Your goal: Filter the listing down to the lines containing the word "không".

Data supplied:
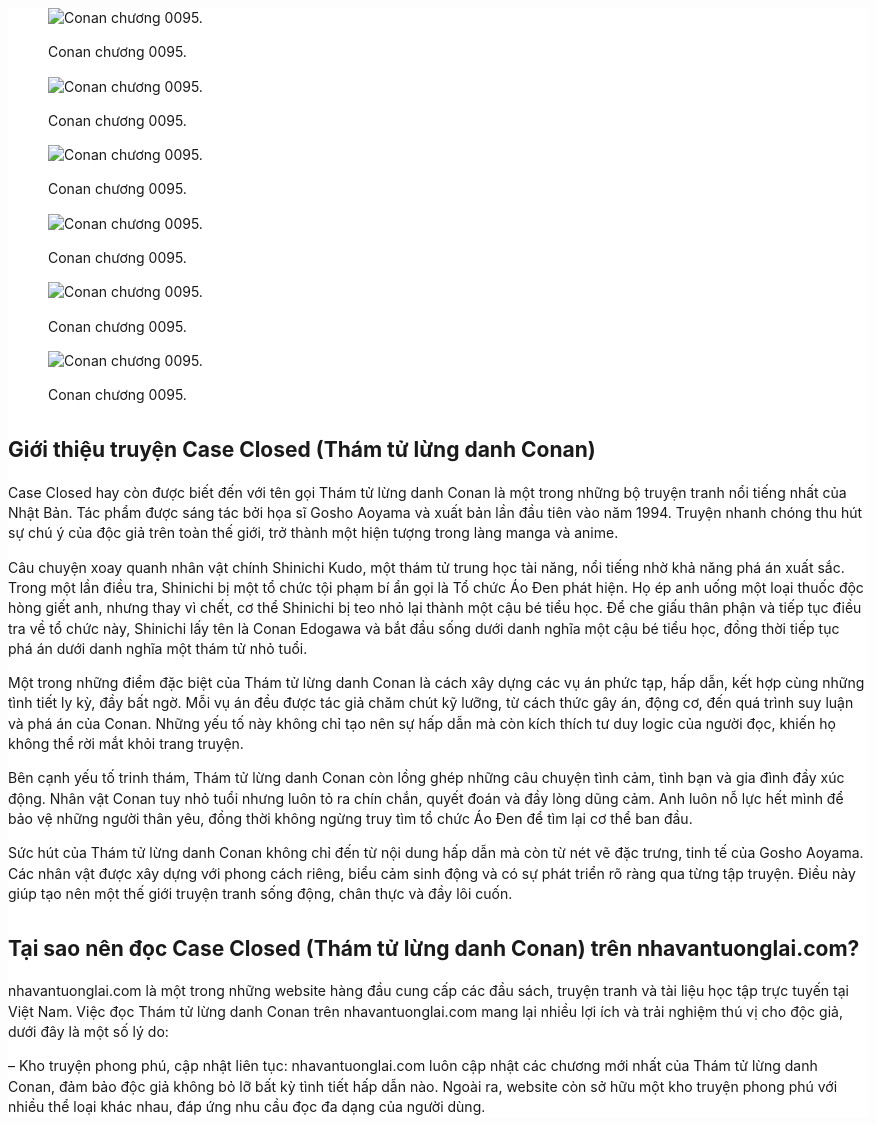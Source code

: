 <figure><img src="https://nhavantuonglai.com/image/manga/gosho-aoyama-case-closed-0095-13.jpg" alt="Conan chương 0095." title="Conan chương 0095." height=100% width=100%><figcaption></p>Conan chương 0095.</p></figcaption></figure>

<figure><img src="https://nhavantuonglai.com/image/manga/gosho-aoyama-case-closed-0095-14.jpg" alt="Conan chương 0095." title="Conan chương 0095." height=100% width=100%><figcaption></p>Conan chương 0095.</p></figcaption></figure>

<figure><img src="https://nhavantuonglai.com/image/manga/gosho-aoyama-case-closed-0095-15.jpg" alt="Conan chương 0095." title="Conan chương 0095." height=100% width=100%><figcaption></p>Conan chương 0095.</p></figcaption></figure>

<figure><img src="https://nhavantuonglai.com/image/manga/gosho-aoyama-case-closed-0095-16.jpg" alt="Conan chương 0095." title="Conan chương 0095." height=100% width=100%><figcaption></p>Conan chương 0095.</p></figcaption></figure>

<figure><img src="https://nhavantuonglai.com/image/manga/gosho-aoyama-case-closed-0095-17.jpg" alt="Conan chương 0095." title="Conan chương 0095." height=100% width=100%><figcaption></p>Conan chương 0095.</p></figcaption></figure>

<figure><img src="https://nhavantuonglai.com/image/manga/gosho-aoyama-case-closed-0095-18.jpg" alt="Conan chương 0095." title="Conan chương 0095." height=100% width=100%><figcaption></p>Conan chương 0095.</p></figcaption></figure>

## Giới thiệu truyện Case Closed (Thám tử lừng danh Conan)

Case Closed hay còn được biết đến với tên gọi Thám tử lừng danh Conan là một trong những bộ truyện tranh nổi tiếng nhất của Nhật Bản. Tác phẩm được sáng tác bởi họa sĩ Gosho Aoyama và xuất bản lần đầu tiên vào năm 1994. Truyện nhanh chóng thu hút sự chú ý của độc giả trên toàn thế giới, trở thành một hiện tượng trong làng manga và anime.

Câu chuyện xoay quanh nhân vật chính Shinichi Kudo, một thám tử trung học tài năng, nổi tiếng nhờ khả năng phá án xuất sắc. Trong một lần điều tra, Shinichi bị một tổ chức tội phạm bí ẩn gọi là Tổ chức Áo Đen phát hiện. Họ ép anh uống một loại thuốc độc hòng giết anh, nhưng thay vì chết, cơ thể Shinichi bị teo nhỏ lại thành một cậu bé tiểu học. Để che giấu thân phận và tiếp tục điều tra về tổ chức này, Shinichi lấy tên là Conan Edogawa và bắt đầu sống dưới danh nghĩa một cậu bé tiểu học, đồng thời tiếp tục phá án dưới danh nghĩa một thám tử nhỏ tuổi.

Một trong những điểm đặc biệt của Thám tử lừng danh Conan là cách xây dựng các vụ án phức tạp, hấp dẫn, kết hợp cùng những tình tiết ly kỳ, đầy bất ngờ. Mỗi vụ án đều được tác giả chăm chút kỹ lưỡng, từ cách thức gây án, động cơ, đến quá trình suy luận và phá án của Conan. Những yếu tố này không chỉ tạo nên sự hấp dẫn mà còn kích thích tư duy logic của người đọc, khiến họ không thể rời mắt khỏi trang truyện.

Bên cạnh yếu tố trinh thám, Thám tử lừng danh Conan còn lồng ghép những câu chuyện tình cảm, tình bạn và gia đình đầy xúc động. Nhân vật Conan tuy nhỏ tuổi nhưng luôn tỏ ra chín chắn, quyết đoán và đầy lòng dũng cảm. Anh luôn nỗ lực hết mình để bảo vệ những người thân yêu, đồng thời không ngừng truy tìm tổ chức Áo Đen để tìm lại cơ thể ban đầu.

Sức hút của Thám tử lừng danh Conan không chỉ đến từ nội dung hấp dẫn mà còn từ nét vẽ đặc trưng, tinh tế của Gosho Aoyama. Các nhân vật được xây dựng với phong cách riêng, biểu cảm sinh động và có sự phát triển rõ ràng qua từng tập truyện. Điều này giúp tạo nên một thế giới truyện tranh sống động, chân thực và đầy lôi cuốn.

## Tại sao nên đọc Case Closed (Thám tử lừng danh Conan) trên nhavantuonglai.com?

nhavantuonglai.com là một trong những website hàng đầu cung cấp các đầu sách, truyện tranh và tài liệu học tập trực tuyến tại Việt Nam. Việc đọc Thám tử lừng danh Conan trên nhavantuonglai.com mang lại nhiều lợi ích và trải nghiệm thú vị cho độc giả, dưới đây là một số lý do:

– Kho truyện phong phú, cập nhật liên tục: nhavantuonglai.com luôn cập nhật các chương mới nhất của Thám tử lừng danh Conan, đảm bảo độc giả không bỏ lỡ bất kỳ tình tiết hấp dẫn nào. Ngoài ra, website còn sở hữu một kho truyện phong phú với nhiều thể loại khác nhau, đáp ứng nhu cầu đọc đa dạng của người dùng.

Response to this exercise:
Một trong những điểm đặc biệt của Thám tử lừng danh Conan là cách xây dựng các vụ án phức tạp, hấp dẫn, kết hợp cùng những tình tiết ly kỳ, đầy bất ngờ. Mỗi vụ án đều được tác giả chăm chút kỹ lưỡng, từ cách thức gây án, động cơ, đến quá trình suy luận và phá án của Conan. Những yếu tố này không chỉ tạo nên sự hấp dẫn mà còn kích thích tư duy logic của người đọc, khiến họ không thể rời mắt khỏi trang truyện.
Bên cạnh yếu tố trinh thám, Thám tử lừng danh Conan còn lồng ghép những câu chuyện tình cảm, tình bạn và gia đình đầy xúc động. Nhân vật Conan tuy nhỏ tuổi nhưng luôn tỏ ra chín chắn, quyết đoán và đầy lòng dũng cảm. Anh luôn nỗ lực hết mình để bảo vệ những người thân yêu, đồng thời không ngừng truy tìm tổ chức Áo Đen để tìm lại cơ thể ban đầu.
Sức hút của Thám tử lừng danh Conan không chỉ đến từ nội dung hấp dẫn mà còn từ nét vẽ đặc trưng, tinh tế của Gosho Aoyama. Các nhân vật được xây dựng với phong cách riêng, biểu cảm sinh động và có sự phát triển rõ ràng qua từng tập truyện. Điều này giúp tạo nên một thế giới truyện tranh sống động, chân thực và đầy lôi cuốn.
– Kho truyện phong phú, cập nhật liên tục: nhavantuonglai.com luôn cập nhật các chương mới nhất của Thám tử lừng danh Conan, đảm bảo độc giả không bỏ lỡ bất kỳ tình tiết hấp dẫn nào. Ngoài ra, website còn sở hữu một kho truyện phong phú với nhiều thể loại khác nhau, đáp ứng nhu cầu đọc đa dạng của người dùng.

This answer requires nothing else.